What the exercise asks — All the entries need to be quoted exactly, apart from the pictures, which you should drop.

Study material —
....................

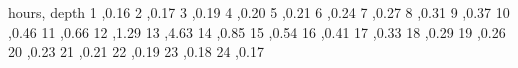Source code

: hours,  depth
1 ,0.16
2 ,0.17
3 ,0.19
4 ,0.20
5 ,0.21
6 ,0.24
7 ,0.27
8 ,0.31
9 ,0.37
10 ,0.46
11 ,0.66
12 ,1.29
13 ,4.63
14 ,0.85
15 ,0.54
16 ,0.41
17 ,0.33
18 ,0.29
19 ,0.26
20 ,0.23
21 ,0.21
22 ,0.19
23 ,0.18
24 ,0.17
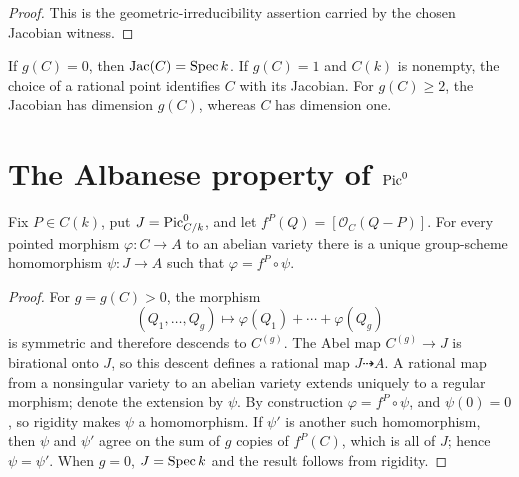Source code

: \begin{proof}
  This is the geometric-irreducibility assertion carried by the chosen
  Jacobian witness.
\end{proof}

\begin{remark}
  If \(g(C)=0\), then \(\Jac(C)=\Spec k\).  If \(g(C)=1\) and \(C(k)\) is
  nonempty, the choice of a rational point identifies \(C\) with its
  Jacobian.  For \(g(C)\geq2\), the Jacobian has dimension \(g(C)\), whereas
  \(C\) has dimension one.
\end{remark}

\section{The Albanese property of \(\Pic^0\)}
\label{sec:Jacobian_routeA4_albaneseUP}

\begin{theorem}
  \label{thm:albanese_universal_property_northstar}
  Fix \(P\in C(k)\), put \(J=\Pic^0_{C/k}\), and let
  \(f^P(Q)=[\mathcal O_C(Q-P)]\).  For every pointed morphism
  \(\varphi\colon C\to A\) to an abelian variety there is a unique
  group-scheme homomorphism \(\psi\colon J\to A\) such that
  \(\varphi=f^P\circ\psi\).
\end{theorem}

\begin{proof}
  For \(g=g(C)>0\), the morphism
  \[
    (Q_1,\ldots,Q_g)\longmapsto
      \varphi(Q_1)+\cdots+\varphi(Q_g)
  \]
  is symmetric and therefore descends to \(C^{(g)}\).  The Abel map
  \(C^{(g)}\to J\) is birational onto \(J\), so this descent defines a
  rational map \(J\dashrightarrow A\).  A rational map from a nonsingular
  variety to an abelian variety extends uniquely to a regular morphism;
  denote the extension by \(\psi\).  By construction
  \(\varphi=f^P\circ\psi\), and \(\psi(0)=0\), so rigidity makes \(\psi\) a
  homomorphism.  If \(\psi'\) is another such homomorphism, then \(\psi\) and
  \(\psi'\) agree on the sum of \(g\) copies of \(f^P(C)\), which is all of
  \(J\); hence \(\psi=\psi'\).  When \(g=0\), \(J=\Spec k\) and the result
  follows from rigidity.
\end{proof}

....................

Task output —
Source code

: hours,  depth
1 ,0.16
2 ,0.17
3 ,0.19
4 ,0.20
5 ,0.21
6 ,0.24
7 ,0.27
8 ,0.31
9 ,0.37
10 ,0.46
11 ,0.66
12 ,1.29
13 ,4.63
14 ,0.85
15 ,0.54
16 ,0.41
17 ,0.33
18 ,0.29
19 ,0.26
20 ,0.23
21 ,0.21
22 ,0.19
23 ,0.18
24 ,0.17
Source code

: \begin{proof}
  This is the geometric-irreducibility assertion carried by the chosen
  Jacobian witness.
\end{proof}

\begin{remark}
  If \(g(C)=0\), then \(\Jac(C)=\Spec k\).  If \(g(C)=1\) and \(C(k)\) is
  nonempty, the choice of a rational point identifies \(C\) with its
  Jacobian.  For \(g(C)\geq2\), the Jacobian has dimension \(g(C)\), whereas
  \(C\) has dimension one.
\end{remark}

\section{The Albanese property of \(\Pic^0\)}
\label{sec:Jacobian_routeA4_albaneseUP}

\begin{theorem}
  \label{thm:albanese_universal_property_northstar}
  Fix \(P\in C(k)\), put \(J=\Pic^0_{C/k}\), and let
  \(f^P(Q)=[\mathcal O_C(Q-P)]\).  For every pointed morphism
  \(\varphi\colon C\to A\) to an abelian variety there is a unique
  group-scheme homomorphism \(\psi\colon J\to A\) such that
  \(\varphi=f^P\circ\psi\).
\end{theorem}

\begin{proof}
  For \(g=g(C)>0\), the morphism
  \[
    (Q_1,\ldots,Q_g)\longmapsto
      \varphi(Q_1)+\cdots+\varphi(Q_g)
  \]
  is symmetric and therefore descends to \(C^{(g)}\).  The Abel map
  \(C^{(g)}\to J\) is birational onto \(J\), so this descent defines a
  rational map \(J\dashrightarrow A\).  A rational map from a nonsingular
  variety to an abelian variety extends uniquely to a regular morphism;
  denote the extension by \(\psi\).  By construction
  \(\varphi=f^P\circ\psi\), and \(\psi(0)=0\), so rigidity makes \(\psi\) a
  homomorphism.  If \(\psi'\) is another such homomorphism, then \(\psi\) and
  \(\psi'\) agree on the sum of \(g\) copies of \(f^P(C)\), which is all of
  \(J\); hence \(\psi=\psi'\).  When \(g=0\), \(J=\Spec k\) and the result
  follows from rigidity.
\end{proof}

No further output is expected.